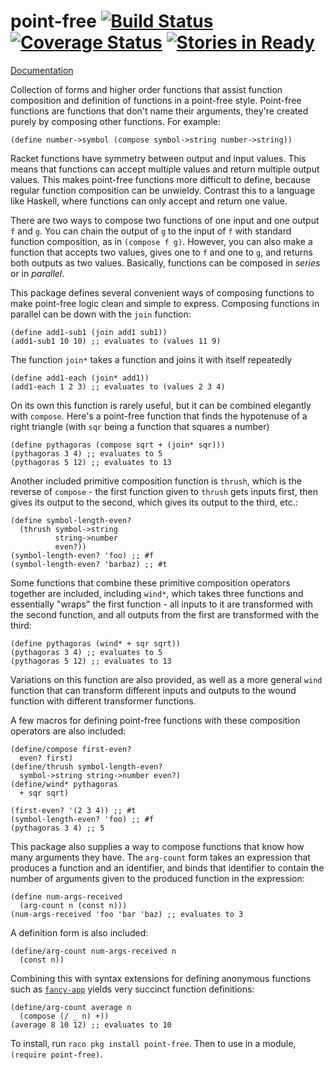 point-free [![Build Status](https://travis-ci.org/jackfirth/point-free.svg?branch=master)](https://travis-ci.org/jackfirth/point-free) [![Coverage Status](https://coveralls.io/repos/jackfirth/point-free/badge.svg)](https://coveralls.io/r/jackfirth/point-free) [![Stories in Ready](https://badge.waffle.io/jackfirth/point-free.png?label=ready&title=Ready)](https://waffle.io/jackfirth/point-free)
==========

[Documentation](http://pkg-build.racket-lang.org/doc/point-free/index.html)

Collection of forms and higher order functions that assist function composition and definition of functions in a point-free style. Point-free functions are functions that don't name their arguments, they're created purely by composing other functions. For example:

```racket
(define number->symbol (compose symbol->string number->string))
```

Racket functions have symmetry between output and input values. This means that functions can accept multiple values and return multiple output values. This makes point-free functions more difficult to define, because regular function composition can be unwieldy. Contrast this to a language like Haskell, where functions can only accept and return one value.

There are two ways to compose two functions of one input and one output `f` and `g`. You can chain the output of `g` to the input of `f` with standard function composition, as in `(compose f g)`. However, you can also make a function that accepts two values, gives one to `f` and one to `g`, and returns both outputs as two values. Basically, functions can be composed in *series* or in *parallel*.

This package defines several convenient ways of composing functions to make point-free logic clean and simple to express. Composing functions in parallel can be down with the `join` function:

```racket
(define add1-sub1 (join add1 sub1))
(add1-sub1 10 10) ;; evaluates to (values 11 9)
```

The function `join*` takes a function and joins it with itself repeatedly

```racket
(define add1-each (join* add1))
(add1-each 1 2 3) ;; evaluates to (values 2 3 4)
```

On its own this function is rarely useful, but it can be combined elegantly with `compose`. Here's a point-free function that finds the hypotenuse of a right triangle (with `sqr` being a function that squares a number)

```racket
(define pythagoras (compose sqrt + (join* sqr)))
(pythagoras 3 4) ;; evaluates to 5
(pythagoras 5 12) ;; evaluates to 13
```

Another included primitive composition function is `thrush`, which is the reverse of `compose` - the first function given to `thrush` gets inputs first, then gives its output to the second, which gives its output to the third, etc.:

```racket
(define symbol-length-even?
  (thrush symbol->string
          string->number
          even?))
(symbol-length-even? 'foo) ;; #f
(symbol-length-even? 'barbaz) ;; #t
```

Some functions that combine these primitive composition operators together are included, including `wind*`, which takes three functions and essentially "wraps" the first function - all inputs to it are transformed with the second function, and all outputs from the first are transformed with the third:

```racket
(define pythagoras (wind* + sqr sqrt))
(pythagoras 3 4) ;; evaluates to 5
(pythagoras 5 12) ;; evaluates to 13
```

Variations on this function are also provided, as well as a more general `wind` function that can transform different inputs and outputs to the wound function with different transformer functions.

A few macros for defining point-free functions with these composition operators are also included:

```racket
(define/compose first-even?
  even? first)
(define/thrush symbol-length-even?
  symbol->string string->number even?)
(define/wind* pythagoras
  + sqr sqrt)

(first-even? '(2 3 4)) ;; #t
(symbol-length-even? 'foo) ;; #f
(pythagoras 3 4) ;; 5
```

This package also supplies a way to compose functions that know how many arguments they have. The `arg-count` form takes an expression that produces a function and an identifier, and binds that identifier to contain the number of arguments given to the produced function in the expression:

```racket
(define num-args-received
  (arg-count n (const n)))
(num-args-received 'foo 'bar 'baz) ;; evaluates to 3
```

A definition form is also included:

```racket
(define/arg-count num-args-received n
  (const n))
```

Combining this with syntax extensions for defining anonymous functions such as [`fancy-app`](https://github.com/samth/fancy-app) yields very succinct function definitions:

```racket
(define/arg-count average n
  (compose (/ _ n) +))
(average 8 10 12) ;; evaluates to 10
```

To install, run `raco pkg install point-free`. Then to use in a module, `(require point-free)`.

* * *

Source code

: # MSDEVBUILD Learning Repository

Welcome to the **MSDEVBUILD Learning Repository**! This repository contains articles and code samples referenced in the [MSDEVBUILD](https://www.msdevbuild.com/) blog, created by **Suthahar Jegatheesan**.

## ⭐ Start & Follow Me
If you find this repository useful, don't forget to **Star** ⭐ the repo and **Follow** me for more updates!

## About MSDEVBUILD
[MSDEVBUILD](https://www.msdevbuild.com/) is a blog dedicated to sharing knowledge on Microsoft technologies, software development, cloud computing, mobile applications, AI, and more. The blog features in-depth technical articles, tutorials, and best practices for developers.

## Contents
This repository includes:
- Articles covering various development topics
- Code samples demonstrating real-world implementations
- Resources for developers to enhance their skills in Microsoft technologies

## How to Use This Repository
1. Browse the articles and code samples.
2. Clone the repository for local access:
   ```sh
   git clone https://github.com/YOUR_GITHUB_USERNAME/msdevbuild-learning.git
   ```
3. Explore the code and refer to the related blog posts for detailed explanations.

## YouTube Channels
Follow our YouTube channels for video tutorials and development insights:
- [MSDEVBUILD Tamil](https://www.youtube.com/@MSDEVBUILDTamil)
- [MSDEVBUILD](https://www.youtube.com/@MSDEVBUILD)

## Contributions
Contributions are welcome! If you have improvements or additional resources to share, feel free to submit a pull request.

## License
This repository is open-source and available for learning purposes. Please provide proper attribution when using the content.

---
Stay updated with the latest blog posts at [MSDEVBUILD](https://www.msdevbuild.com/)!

--

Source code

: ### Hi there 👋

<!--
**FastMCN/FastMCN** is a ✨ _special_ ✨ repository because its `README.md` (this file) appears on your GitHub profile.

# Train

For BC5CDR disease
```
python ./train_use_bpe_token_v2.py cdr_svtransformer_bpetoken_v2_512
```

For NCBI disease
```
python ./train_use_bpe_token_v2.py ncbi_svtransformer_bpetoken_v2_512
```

== HOW TO COMPLETE THIS TASK ==
Look above for the line with "## Contents"; retype exactly that line, every line after it up to the line with "## How to Use This Repository", and that line too, nothing else.

== SOLUTION FOR THIS PROBLEM ==
## Contents
This repository includes:
- Articles covering various development topics
- Code samples demonstrating real-world implementations
- Resources for developers to enhance their skills in Microsoft technologies

## How to Use This Repository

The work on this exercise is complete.